A. L’insuffisance probatoire du chèque produit au titre de la rémunération

L’appelant produisait un chèque de 1 500 euros daté du 10 juillet 2017, émis par la société hôtelière. Il prétendait qu’il s’agissait de la contrepartie de son travail salarié pour le mois de juin 2017. La cour écarte cette analyse par une motivation en trois temps.

Elle énonce d’abord qu’« un chèque est un simple moyen de paiement et est insuffisant en soi à démontrer qu’il est la contrepartie d’un salaire ». Cette affirmation traduit une exigence probatoire renforcée. Le versement d’une somme d’argent ne permet pas, à lui seul, d’en déterminer la cause juridique. Un chèque peut correspondre à un prêt, un don, le règlement d’une dette commerciale ou toute autre créance.

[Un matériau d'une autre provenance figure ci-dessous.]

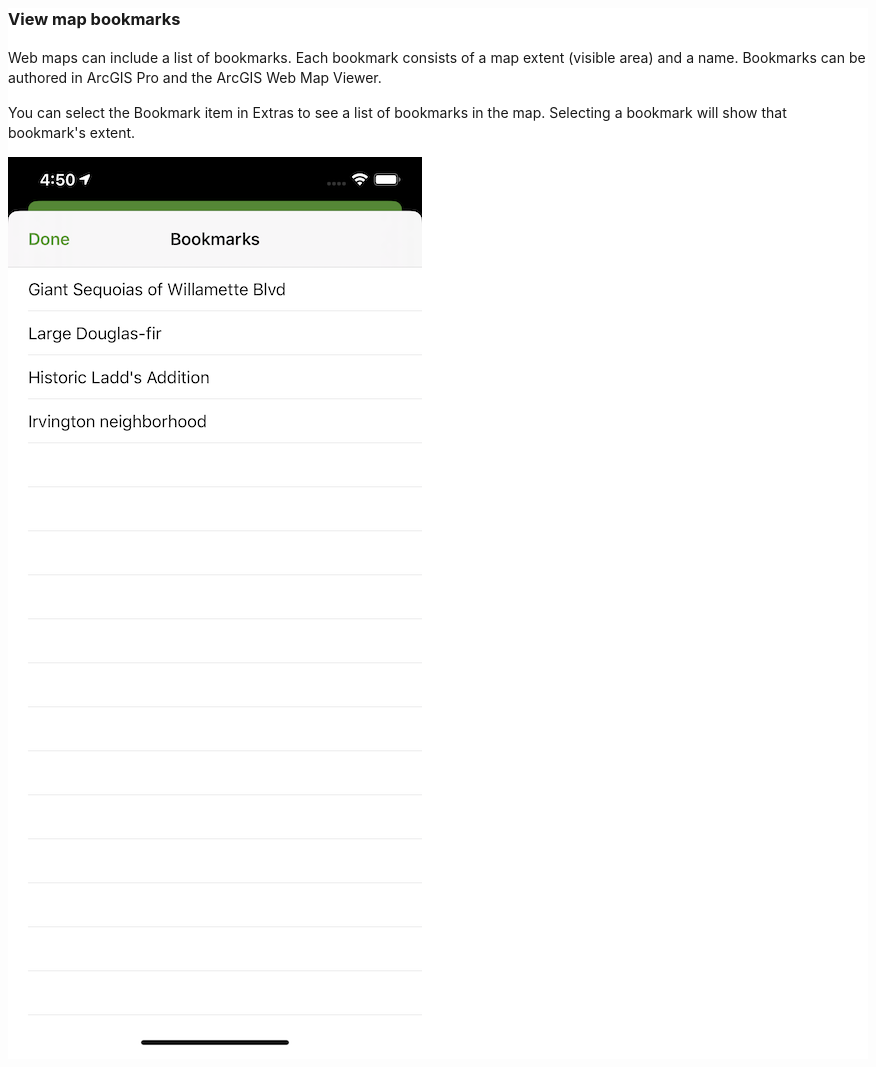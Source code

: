 ### View map bookmarks

Web maps can include a list of bookmarks. Each bookmark consists of a map extent (visible area) and a name. Bookmarks can be authored in ArcGIS Pro and the ArcGIS Web Map Viewer.

You can select the Bookmark item in Extras to see a list of bookmarks in the map. Selecting a bookmark will show that bookmark's extent.

![Screenshot showing bookmarks on iPhone](/docs/images/bookmarks.png)
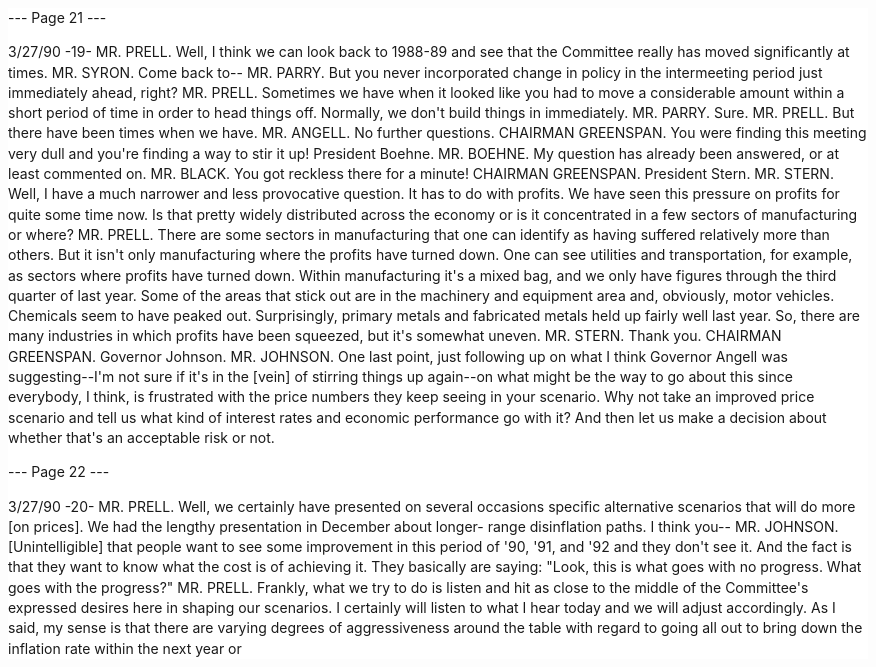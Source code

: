 --- Page 21 ---

3/27/90 -19-
MR. PRELL. Well, I think we can look back to 1988-89 and see
that the Committee really has moved significantly at times.
MR. SYRON. Come back to--
MR. PARRY. But you never incorporated change in policy in
the intermeeting period just immediately ahead, right?
MR. PRELL. Sometimes we have when it looked like you had to
move a considerable amount within a short period of time in order to
head things off. Normally, we don't build things in immediately.
MR. PARRY. Sure.
MR. PRELL. But there have been times when we have.
MR. ANGELL. No further questions.
CHAIRMAN GREENSPAN. You were finding this meeting very dull
and you're finding a way to stir it up! President Boehne.
MR. BOEHNE. My question has already been answered, or at
least commented on.
MR. BLACK. You got reckless there for a minute!
CHAIRMAN GREENSPAN. President Stern.
MR. STERN. Well, I have a much narrower and less provocative
question. It has to do with profits. We have seen this pressure on
profits for quite some time now. Is that pretty widely distributed
across the economy or is it concentrated in a few sectors of
manufacturing or where?
MR. PRELL. There are some sectors in manufacturing that one
can identify as having suffered relatively more than others. But it
isn't only manufacturing where the profits have turned down. One can
see utilities and transportation, for example, as sectors where
profits have turned down. Within manufacturing it's a mixed bag, and
we only have figures through the third quarter of last year. Some of
the areas that stick out are in the machinery and equipment area and,
obviously, motor vehicles. Chemicals seem to have peaked out.
Surprisingly, primary metals and fabricated metals held up fairly well
last year. So, there are many industries in which profits have been
squeezed, but it's somewhat uneven.
MR. STERN. Thank you.
CHAIRMAN GREENSPAN. Governor Johnson.
MR. JOHNSON. One last point, just following up on what I
think Governor Angell was suggesting--I'm not sure if it's in the
[vein] of stirring things up again--on what might be the way to go
about this since everybody, I think, is frustrated with the price
numbers they keep seeing in your scenario. Why not take an improved
price scenario and tell us what kind of interest rates and economic
performance go with it? And then let us make a decision about whether
that's an acceptable risk or not.

--- Page 22 ---

3/27/90 -20-
MR. PRELL. Well, we certainly have presented on several
occasions specific alternative scenarios that will do more [on
prices]. We had the lengthy presentation in December about longer-
range disinflation paths. I think you--
MR. JOHNSON. [Unintelligible] that people want to see some
improvement in this period of '90, '91, and '92 and they don't see it.
And the fact is that they want to know what the cost is of achieving
it. They basically are saying: "Look, this is what goes with no
progress. What goes with the progress?"
MR. PRELL. Frankly, what we try to do is listen and hit as
close to the middle of the Committee's expressed desires here in
shaping our scenarios. I certainly will listen to what I hear today
and we will adjust accordingly. As I said, my sense is that there are
varying degrees of aggressiveness around the table with regard to
going all out to bring down the inflation rate within the next year or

La cour relève ensuite l’incohérence du comportement de l’appelant. Elle observe qu’il est « étonnant qu’il n’ait formulé aucune réclamation écrite pour percevoir cette rémunération » alors qu’il prétend n’avoir été payé qu’une seule fois sur quinze mois de travail allégué. L’absence de toute protestation contemporaine fragilise considérablement sa position. Un véritable salarié impayé aurait vraisemblablement réclamé son dû.

Enfin, la cour retient que « les pièces versées aux débats démontrent que ce chèque a été versé à titre d’avance pour des travaux commandés par la société [5] à la société gérée par Monsieur [E] ». Cette constatation est décisive. Elle établit que le paiement s’inscrivait dans une relation commerciale entre deux personnes morales et non dans un rapport salarial. L’appelant était lui-même gérant d’une société ayant des relations d’affaires avec l’hôtel.

B. L’échec de la preuve d’une prestation de travail subordonnée

La cour examine les éléments produits au titre de la prestation de travail alléguée. L’appelant soutenait avoir exercé les fonctions de veilleur de nuit, ce qui impliquait une présence sur les lieux et une disponibilité permanente. Il arguait que son numéro de téléphone était affiché à l’entrée de l’hôtel pour les clients.

Les témoignages produits par l’intimée contredisent cette version. Deux témoins attestent que l’appartement mis à disposition servait à « entreposer du matériel nécessaire à sa société CGE COMMUNICATION » et non à y résider. Un artisan intervenant régulièrement pour l’hôtel témoigne : « Je doute que M. [E] ait fait ceci car à l’hôtel il y avait mon numéro de téléphone pour des dépannages urgents et que deux fois ce sont des clients de l’hôtel qui m’ont appelé vers 19h-20h et non M. [E]. En intervenant je ne le voyais pas ».

La cour relève également que l’appelant « ne justifie d’aucune tâche particulière effectuée pour le compte de l’hôtel entre avril 2017 et juillet 2018, outre les travaux commandés directement à la société CGE COMMUNICATION en 2017 ». Cette distinction entre les travaux facturés par sa propre société et une prétendue activité salariée personnelle est essentielle. Elle démontre que les interventions effectuées relevaient de relations commerciales entre sociétés.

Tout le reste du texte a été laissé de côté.